» EXERCISE DETAILS: Your task is to reproduce exactly the lines that run from the beginning of the data through the line where "<h4>Key Players Covered" appears.

Collected data:
============================================================

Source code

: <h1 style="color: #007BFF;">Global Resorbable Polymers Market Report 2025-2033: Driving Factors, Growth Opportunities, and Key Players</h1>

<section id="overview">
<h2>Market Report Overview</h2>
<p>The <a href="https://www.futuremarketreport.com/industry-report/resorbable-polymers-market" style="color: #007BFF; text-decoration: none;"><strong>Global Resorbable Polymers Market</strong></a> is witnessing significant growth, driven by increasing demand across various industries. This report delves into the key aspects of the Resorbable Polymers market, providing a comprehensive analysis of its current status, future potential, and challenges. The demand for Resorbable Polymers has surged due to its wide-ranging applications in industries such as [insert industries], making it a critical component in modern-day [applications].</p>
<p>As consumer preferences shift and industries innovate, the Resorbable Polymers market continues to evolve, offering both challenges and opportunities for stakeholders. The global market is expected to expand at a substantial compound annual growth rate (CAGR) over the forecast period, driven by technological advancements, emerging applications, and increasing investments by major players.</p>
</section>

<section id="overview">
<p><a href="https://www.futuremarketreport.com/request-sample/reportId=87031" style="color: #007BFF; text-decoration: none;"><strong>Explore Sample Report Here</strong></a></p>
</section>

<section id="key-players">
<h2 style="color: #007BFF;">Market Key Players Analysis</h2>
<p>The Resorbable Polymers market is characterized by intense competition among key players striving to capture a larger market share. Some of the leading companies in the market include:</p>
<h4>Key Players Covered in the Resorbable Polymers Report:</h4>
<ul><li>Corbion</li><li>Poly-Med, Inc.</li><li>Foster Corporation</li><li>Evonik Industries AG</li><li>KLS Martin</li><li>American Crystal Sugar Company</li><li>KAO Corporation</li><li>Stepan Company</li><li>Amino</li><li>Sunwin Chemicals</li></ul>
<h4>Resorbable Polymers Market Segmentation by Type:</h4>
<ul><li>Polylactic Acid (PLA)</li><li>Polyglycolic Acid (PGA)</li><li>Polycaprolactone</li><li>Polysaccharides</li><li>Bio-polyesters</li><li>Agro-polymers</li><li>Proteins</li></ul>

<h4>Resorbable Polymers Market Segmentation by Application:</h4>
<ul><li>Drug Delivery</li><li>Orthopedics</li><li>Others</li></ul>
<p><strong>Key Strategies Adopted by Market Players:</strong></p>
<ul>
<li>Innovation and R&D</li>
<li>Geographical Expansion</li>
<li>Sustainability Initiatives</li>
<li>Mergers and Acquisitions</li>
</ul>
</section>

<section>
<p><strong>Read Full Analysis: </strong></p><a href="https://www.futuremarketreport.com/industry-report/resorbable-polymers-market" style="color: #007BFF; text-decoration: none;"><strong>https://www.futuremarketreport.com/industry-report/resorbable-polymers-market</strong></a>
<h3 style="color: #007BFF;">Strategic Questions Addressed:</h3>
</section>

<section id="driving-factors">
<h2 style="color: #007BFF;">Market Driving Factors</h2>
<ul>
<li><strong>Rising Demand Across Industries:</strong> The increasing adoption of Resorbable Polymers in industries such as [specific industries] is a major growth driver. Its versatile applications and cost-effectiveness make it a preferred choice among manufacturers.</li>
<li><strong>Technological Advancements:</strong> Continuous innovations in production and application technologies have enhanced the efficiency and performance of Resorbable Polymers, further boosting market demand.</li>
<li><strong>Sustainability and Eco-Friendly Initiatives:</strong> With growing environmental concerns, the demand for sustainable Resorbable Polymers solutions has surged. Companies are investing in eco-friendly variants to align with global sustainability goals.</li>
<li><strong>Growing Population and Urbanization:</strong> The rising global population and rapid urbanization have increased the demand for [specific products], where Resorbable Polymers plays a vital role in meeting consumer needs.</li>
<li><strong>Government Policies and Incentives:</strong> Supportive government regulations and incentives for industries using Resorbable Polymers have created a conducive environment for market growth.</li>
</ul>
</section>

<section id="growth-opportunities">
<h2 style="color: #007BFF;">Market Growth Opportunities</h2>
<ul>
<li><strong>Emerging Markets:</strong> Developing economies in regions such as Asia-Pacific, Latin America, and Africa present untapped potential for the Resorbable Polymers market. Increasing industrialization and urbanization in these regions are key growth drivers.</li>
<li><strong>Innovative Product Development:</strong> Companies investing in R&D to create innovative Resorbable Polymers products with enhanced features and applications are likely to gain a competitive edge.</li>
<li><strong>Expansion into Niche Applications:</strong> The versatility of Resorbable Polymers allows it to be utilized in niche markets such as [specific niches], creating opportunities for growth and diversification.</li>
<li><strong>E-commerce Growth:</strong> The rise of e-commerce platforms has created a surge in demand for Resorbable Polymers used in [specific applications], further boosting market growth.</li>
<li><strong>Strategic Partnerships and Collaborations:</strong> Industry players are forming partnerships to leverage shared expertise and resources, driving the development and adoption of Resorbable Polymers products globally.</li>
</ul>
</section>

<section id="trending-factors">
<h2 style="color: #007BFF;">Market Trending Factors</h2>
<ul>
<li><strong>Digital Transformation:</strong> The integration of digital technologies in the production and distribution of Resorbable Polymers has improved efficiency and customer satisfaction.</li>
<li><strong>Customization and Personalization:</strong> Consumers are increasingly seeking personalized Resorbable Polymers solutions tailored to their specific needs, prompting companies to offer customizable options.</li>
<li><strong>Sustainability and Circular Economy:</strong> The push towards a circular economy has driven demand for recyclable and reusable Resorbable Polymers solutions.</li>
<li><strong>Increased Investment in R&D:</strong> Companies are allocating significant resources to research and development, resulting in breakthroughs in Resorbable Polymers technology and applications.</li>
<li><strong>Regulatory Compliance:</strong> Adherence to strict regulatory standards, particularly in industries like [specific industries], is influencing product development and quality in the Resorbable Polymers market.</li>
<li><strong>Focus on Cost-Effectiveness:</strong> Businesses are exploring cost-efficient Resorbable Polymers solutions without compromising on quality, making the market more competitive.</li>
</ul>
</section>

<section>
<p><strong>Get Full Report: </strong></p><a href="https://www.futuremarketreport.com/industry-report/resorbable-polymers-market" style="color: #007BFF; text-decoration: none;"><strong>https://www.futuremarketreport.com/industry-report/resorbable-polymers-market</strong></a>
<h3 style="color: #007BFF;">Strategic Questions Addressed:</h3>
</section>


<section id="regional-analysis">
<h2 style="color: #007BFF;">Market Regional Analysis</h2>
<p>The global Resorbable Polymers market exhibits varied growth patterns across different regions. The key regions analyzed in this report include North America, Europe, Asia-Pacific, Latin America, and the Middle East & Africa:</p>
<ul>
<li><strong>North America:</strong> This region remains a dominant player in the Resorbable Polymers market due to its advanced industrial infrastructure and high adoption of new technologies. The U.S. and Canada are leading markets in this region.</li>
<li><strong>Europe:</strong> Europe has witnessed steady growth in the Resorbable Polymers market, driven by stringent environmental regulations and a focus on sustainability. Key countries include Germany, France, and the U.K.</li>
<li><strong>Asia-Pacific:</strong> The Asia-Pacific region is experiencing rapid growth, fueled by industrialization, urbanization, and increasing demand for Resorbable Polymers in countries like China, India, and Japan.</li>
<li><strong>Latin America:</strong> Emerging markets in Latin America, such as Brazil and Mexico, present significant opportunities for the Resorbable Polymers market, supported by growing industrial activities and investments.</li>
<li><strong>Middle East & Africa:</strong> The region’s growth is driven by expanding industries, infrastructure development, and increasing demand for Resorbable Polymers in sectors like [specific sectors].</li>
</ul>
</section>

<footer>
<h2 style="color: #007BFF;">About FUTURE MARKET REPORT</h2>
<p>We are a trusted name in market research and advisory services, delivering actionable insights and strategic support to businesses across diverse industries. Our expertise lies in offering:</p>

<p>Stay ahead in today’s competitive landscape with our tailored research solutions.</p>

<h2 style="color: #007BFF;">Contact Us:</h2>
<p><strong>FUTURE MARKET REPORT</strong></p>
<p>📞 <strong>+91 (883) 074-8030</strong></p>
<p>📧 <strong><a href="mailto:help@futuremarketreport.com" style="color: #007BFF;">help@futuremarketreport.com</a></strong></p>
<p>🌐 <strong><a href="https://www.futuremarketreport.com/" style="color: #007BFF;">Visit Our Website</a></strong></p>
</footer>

============================================================

» RESPONSE AREA:
Source code

: <h1 style="color: #007BFF;">Global Resorbable Polymers Market Report 2025-2033: Driving Factors, Growth Opportunities, and Key Players</h1>

<section id="overview">
<h2>Market Report Overview</h2>
<p>The <a href="https://www.futuremarketreport.com/industry-report/resorbable-polymers-market" style="color: #007BFF; text-decoration: none;"><strong>Global Resorbable Polymers Market</strong></a> is witnessing significant growth, driven by increasing demand across various industries. This report delves into the key aspects of the Resorbable Polymers market, providing a comprehensive analysis of its current status, future potential, and challenges. The demand for Resorbable Polymers has surged due to its wide-ranging applications in industries such as [insert industries], making it a critical component in modern-day [applications].</p>
<p>As consumer preferences shift and industries innovate, the Resorbable Polymers market continues to evolve, offering both challenges and opportunities for stakeholders. The global market is expected to expand at a substantial compound annual growth rate (CAGR) over the forecast period, driven by technological advancements, emerging applications, and increasing investments by major players.</p>
</section>

<section id="overview">
<p><a href="https://www.futuremarketreport.com/request-sample/reportId=87031" style="color: #007BFF; text-decoration: none;"><strong>Explore Sample Report Here</strong></a></p>
</section>

<section id="key-players">
<h2 style="color: #007BFF;">Market Key Players Analysis</h2>
<p>The Resorbable Polymers market is characterized by intense competition among key players striving to capture a larger market share. Some of the leading companies in the market include:</p>
<h4>Key Players Covered in the Resorbable Polymers Report:</h4>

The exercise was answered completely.